- Your objective: From the entries that follow, copy exactly the lines beginning at the line holding "bunyan = require 'bunyan'" and continuing through the line holding "## Redis client".

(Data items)
━━━━━━━━━━

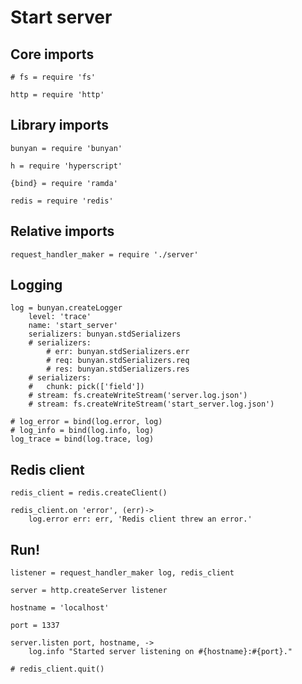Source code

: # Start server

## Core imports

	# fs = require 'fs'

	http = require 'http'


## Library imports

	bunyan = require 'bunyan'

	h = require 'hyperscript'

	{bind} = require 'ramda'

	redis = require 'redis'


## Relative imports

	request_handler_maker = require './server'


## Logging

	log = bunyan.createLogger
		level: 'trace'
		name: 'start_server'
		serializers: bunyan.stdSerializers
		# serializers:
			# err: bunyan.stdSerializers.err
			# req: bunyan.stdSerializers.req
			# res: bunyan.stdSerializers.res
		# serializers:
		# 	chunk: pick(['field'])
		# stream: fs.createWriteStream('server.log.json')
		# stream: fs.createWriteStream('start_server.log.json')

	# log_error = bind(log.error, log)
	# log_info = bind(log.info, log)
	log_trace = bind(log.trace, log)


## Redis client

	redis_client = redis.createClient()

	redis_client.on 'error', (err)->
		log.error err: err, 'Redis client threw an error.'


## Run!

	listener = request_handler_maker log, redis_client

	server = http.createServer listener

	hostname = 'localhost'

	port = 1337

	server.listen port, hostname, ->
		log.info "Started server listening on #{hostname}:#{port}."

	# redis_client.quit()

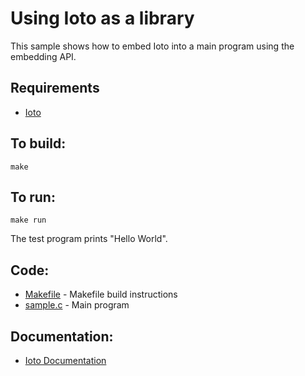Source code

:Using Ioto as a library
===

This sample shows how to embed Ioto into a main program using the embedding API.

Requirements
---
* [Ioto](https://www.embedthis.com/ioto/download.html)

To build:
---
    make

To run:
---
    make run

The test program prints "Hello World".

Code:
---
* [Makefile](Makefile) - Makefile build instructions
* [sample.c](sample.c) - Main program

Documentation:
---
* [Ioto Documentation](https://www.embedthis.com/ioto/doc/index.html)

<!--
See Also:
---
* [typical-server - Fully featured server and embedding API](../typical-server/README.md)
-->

━━━━━━━━━━

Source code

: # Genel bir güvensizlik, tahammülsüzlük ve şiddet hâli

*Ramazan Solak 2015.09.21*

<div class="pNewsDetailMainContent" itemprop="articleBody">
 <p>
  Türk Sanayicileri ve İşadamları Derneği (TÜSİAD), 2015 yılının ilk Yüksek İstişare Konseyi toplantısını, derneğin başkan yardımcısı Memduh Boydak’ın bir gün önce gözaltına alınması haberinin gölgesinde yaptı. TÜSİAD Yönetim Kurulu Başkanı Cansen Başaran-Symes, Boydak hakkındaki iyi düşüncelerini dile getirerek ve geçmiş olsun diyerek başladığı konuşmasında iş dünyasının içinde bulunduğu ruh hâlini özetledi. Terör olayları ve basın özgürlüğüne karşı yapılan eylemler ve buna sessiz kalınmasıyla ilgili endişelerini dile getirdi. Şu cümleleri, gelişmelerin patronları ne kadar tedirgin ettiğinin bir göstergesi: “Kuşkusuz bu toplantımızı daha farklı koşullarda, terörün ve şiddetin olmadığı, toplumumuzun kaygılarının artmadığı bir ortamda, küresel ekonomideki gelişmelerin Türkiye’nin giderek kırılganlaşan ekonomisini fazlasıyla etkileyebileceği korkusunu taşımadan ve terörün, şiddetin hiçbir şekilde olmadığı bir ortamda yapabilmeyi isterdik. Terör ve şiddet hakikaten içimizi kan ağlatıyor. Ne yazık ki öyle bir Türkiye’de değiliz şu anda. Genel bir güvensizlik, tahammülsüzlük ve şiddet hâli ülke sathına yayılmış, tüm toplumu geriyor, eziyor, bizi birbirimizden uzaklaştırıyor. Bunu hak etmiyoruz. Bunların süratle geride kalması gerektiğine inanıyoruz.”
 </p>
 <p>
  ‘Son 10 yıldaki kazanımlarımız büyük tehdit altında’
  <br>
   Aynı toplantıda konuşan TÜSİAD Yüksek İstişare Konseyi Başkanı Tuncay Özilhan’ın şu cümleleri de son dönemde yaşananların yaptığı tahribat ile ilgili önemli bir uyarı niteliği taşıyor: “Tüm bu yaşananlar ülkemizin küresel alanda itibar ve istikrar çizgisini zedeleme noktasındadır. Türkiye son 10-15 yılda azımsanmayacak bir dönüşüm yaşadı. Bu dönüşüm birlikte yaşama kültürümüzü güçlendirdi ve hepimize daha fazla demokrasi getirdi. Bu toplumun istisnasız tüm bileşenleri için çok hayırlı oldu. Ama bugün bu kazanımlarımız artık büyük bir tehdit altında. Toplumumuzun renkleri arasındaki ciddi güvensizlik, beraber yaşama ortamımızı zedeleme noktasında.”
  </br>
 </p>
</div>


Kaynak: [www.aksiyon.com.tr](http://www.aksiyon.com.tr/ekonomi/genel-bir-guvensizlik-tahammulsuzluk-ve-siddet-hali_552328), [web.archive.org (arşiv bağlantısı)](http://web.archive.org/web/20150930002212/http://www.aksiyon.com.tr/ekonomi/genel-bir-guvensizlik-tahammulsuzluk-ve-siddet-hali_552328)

━━━━━━━━━━

- Problem solution:
	bunyan = require 'bunyan'

	h = require 'hyperscript'

	{bind} = require 'ramda'

	redis = require 'redis'


## Relative imports

	request_handler_maker = require './server'


## Logging

	log = bunyan.createLogger
		level: 'trace'
		name: 'start_server'
		serializers: bunyan.stdSerializers
		# serializers:
			# err: bunyan.stdSerializers.err
			# req: bunyan.stdSerializers.req
			# res: bunyan.stdSerializers.res
		# serializers:
		# 	chunk: pick(['field'])
		# stream: fs.createWriteStream('server.log.json')
		# stream: fs.createWriteStream('start_server.log.json')

	# log_error = bind(log.error, log)
	# log_info = bind(log.info, log)
	log_trace = bind(log.trace, log)


## Redis client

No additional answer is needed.